In the early evening, I climbed the stairs to the upper floor with Marianne Engel walking behind to make sure I didn’t tumble. I was aching for a needle of morphine that would shut up the bitchsnake. I had a choice of two rooms: one was the visitor’s room, already made up, the other an atticlike recess that overlooked the graveyard behind St. Romanus. Marianne Engel was concerned that the odd shape of the room, wedged as it was in the corner of the roof, might be too oppressive after months in the hospital, but I instantly took a liking to it. “It’s like a belfry. It’s perfect.”
She fixed me with morphine that was sweeter than the desert’s first rainfall, and the snake slithered silently into her hole. I assumed I would sleep through until the next morning, but it didn’t work out that way. It was February and not yet warm outside, but for some reason it seemed ridiculously hot inside. Perhaps the effect was partially psychological, from the stress of sleeping in a new place for the first time in ten months.
My unbreathing skin revolted in the feverish night and I dreamed of concentration camps, of human ovens, of people with matchstick bodies. Their hunger was transforming them into something too thin to be human. Their eyes bulged and accused; they were hunting me with their stares. Someone said in German, “Alles brennt, wenn die Flamme nur heiЯ genug ist. Die Welt ist nichts als ein Schmelztiegel.” Everything burns if the flame is hot enough. The world is nothing but a crucible. It was the same phrase I’d heard in my hospital nightmare about the skeleton bed going up in a shrouded flame.
I awoke suddenly upright in my thin sheets, wishing I could sweat. I heard the snake chanting the word HOLOCAUST. HOLOCAUST. HOLOCAUST. HOLOCAUST.The word, I am told, literally means “burning everything.” The belfry was cooking me; Dr. Edwards had been correct, we needed air conditioning. I AM COMING AND THERE IS NOTHING YOU CAN DO ABOUT IT.There could be no denying that the snake was persistent; it was like having a Jehovah’s Witness living in my spine. I AM COMING AND THERE IS NOTHING YOU CAN DO ABOUT IT.

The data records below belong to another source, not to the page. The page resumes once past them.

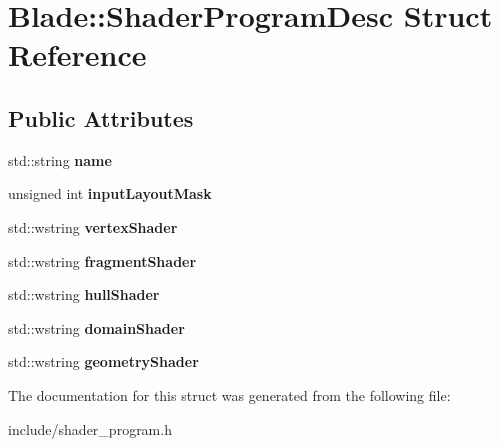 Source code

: \hypertarget{struct_blade_1_1_shader_program_desc}{}\section{Blade\+:\+:Shader\+Program\+Desc Struct Reference}
\label{struct_blade_1_1_shader_program_desc}
\subsection*{Public Attributes}
\begin{DoxyCompactItemize}
\item 
\mbox{\label{struct_blade_1_1_shader_program_desc_a45ca89cb30d1fa353fd31da28239ec9b}} 
std\+::string {\bfseries name}
\item 
\mbox{\label{struct_blade_1_1_shader_program_desc_adab308bc4740327603d25d5e37e8b9fc}} 
unsigned int {\bfseries input\+Layout\+Mask}
\item 
\mbox{\label{struct_blade_1_1_shader_program_desc_aeb9a39fcdf32e7d6fc5a4d4ad8b78cab}} 
std\+::wstring {\bfseries vertex\+Shader}
\item 
\mbox{\label{struct_blade_1_1_shader_program_desc_a80ec11b4720427f20c426bd4c9c6d0b0}} 
std\+::wstring {\bfseries fragment\+Shader}
\item 
\mbox{\label{struct_blade_1_1_shader_program_desc_a05b02c94d7d67dd35b889f6deb7a2d48}} 
std\+::wstring {\bfseries hull\+Shader}
\item 
\mbox{\label{struct_blade_1_1_shader_program_desc_a60c1aff8d3a268bd11f747949e0d1442}} 
std\+::wstring {\bfseries domain\+Shader}
\item 
\mbox{\label{struct_blade_1_1_shader_program_desc_a47e2c4cf3ac1bee75167b3e4b9758b06}} 
std\+::wstring {\bfseries geometry\+Shader}
\end{DoxyCompactItemize}


The documentation for this struct was generated from the following file\+:\begin{DoxyCompactItemize}
\item 
include/shader\+\_\+program.\+h\end{DoxyCompactItemize}
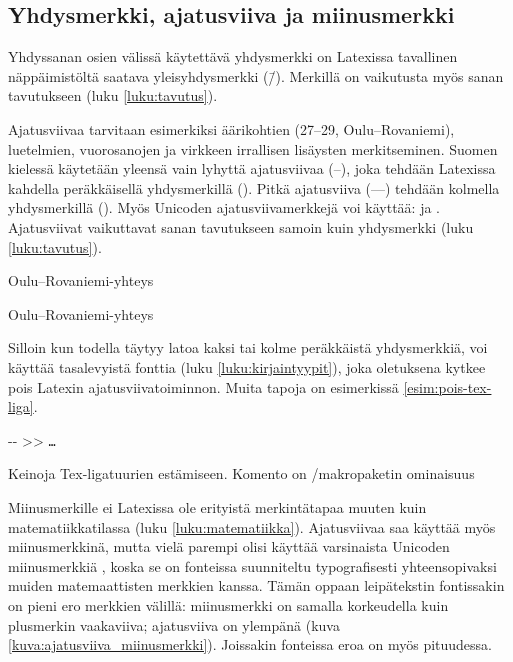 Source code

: \subsection{Yhdysmerkki, ajatusviiva ja miinusmerkki}

Yhdyssanan osien välissä käytettävä yhdysmerkki on Latexissa tavallinen
näppäimistöltä saatava yleis\-yh\-dys\-merk\-ki (\=/). Merkillä on
vaikutusta myös sanan tavutukseen (luku \ref{luku:tavutus}).

Ajatusviivaa tarvitaan esimerkiksi äärikohtien (27--29,
Oulu--Rova\-niemi), luetelmien, vuorosanojen ja virkkeen irrallisen
lisäysten merkitseminen. Suomen kielessä käytetään yleensä vain lyhyttä
ajatusviivaa \mbox{(--)}, joka tehdään Latexissa kahdella peräkkäisellä
yhdysmerkillä \mbox{(\koodi{--})}. Pitkä ajatusviiva \mbox{(---)}
tehdään kolmella yhdysmerkillä \mbox{(\koodi{---})}. Myös Unicoden
ajatusviivamerkkejä voi käyttää:  ja
. Ajatusviivat vaikuttavat sanan tavutukseen
samoin kuin yhdysmerkki (luku \ref{luku:tavutus}).

\pagebreak[3]

\begin{koodilohkosis}
  Oulu--Rovaniemi-yhteys
\end{koodilohkosis}

\begin{tulossis}
  Oulu--Rovaniemi-yhteys
\end{tulossis}

Silloin kun todella täytyy latoa kaksi tai kolme peräkkäistä
yhdysmerkkiä, voi käyttää tasalevyistä fonttia (luku
\ref{luku:kirjaintyypit}), joka oletuksena kytkee pois Latexin
ajatusviivatoiminnon. Muita tapoja on esimerkissä
\ref{esim:pois-tex-liga}.

\begin{esimerkki}
\begin{koodilohko}
  -{}-       %
  >{}>       %
  \texttt{…} %
\end{koodilohko}
\caption{Keinoja Tex-ligatuurien estämiseen. Komento  on \-/makropaketin ominaisuus}
\label{esim:pois-tex-liga}
\end{esimerkki}

Miinusmerkille ei Latexissa ole erityistä merkintätapaa muuten kuin
matematiikkatilassa (luku \ref{luku:matematiikka}). Ajatusviivaa saa
käyttää myös miinusmerkkinä, mutta vielä parempi olisi käyttää
varsinaista Unicoden miinusmerkkiä , koska
se on fonteissa suunniteltu typografisesti yhteensopivaksi muiden
matemaattisten merkkien kanssa. Tämän oppaan leipätekstin fontissakin on
pieni ero merkkien välillä: miinusmerkki on samalla korkeudella kuin
plusmerkin vaakaviiva; ajatusviiva on ylempänä (kuva
\ref{kuva:ajatusviiva_miinusmerkki}). Joissakin fonteissa eroa on myös
pituudessa.

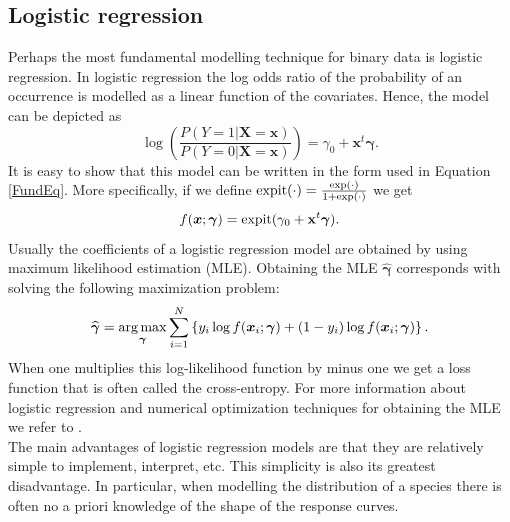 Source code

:\subsection{Logistic regression}
Perhaps the most fundamental modelling technique for binary data is logistic regression. In logistic regression the log odds ratio of the probability of an occurrence is modelled as a linear function of the covariates. Hence, the model can be depicted as \[\log \left( \frac{P(Y=1|\bm{X} = \bm{x})}{P(Y=0|\bm{X} = \bm{x})} \right)= \gamma_0 + \bm{x}^t \bm{\gamma}.\]
It is easy to show that this model can be written in the form used in Equation \ref{FundEq}. More specifically, if we define $\text{expit}(\cdot) = \frac{\exp(\cdot)}{1+\exp(\cdot)}$ we get \[f(\bm{x};\bm{\gamma}) = \text{expit}(\gamma_0 + \mathbf{x}^t\bm{\gamma}).\] Usually the coefficients of a logistic regression model are obtained by using maximum likelihood estimation (MLE). Obtaining the MLE $\widehat{\bm{\gamma}}$ corresponds with solving the following maximization problem:
\[\widehat{\bm{\gamma}} = \operatorname*{arg\,max}_{\bm{\gamma}} \sum_{i=1}^{N} \left\lbrace y_i \log{f(\bm{x}_i;\bm{\gamma})}  + (1-y_i)\log{f(\bm{x}_i;\bm{\gamma})}  \right\rbrace.\] 
When one multiplies this log-likelihood function by minus one we get a loss function that is often called the cross-entropy. For more information about logistic regression and numerical optimization techniques for obtaining the MLE we refer to \cite{agresti_categorical_2013, mccullagh_generalized_1999}. \\

The main advantages of logistic regression models are that they are relatively simple to implement, interpret, etc. This simplicity is also its greatest disadvantage. In particular, when modelling the distribution of a species there is often no a priori knowledge of the shape of the response curves.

I looked at Friedrich Sunder’s Gnaden-vita (which means “Mercy-life”) on my bedside table. I decided that I didn’t have it in me to do any reading, especially not something that challenging. I got up on uncooperative legs and, with a little persuasion, was able to point them in the direction of the master bedroom, from which-to my surprise-Marianne Engel was absent. I listened to the house. From below, I heard faint strains of classical music that I didn’t recognize but that, for some reason, made me think about field workers. I struggled down both flights of stairs, from belfry to main floor, then from main floor to basement workshop.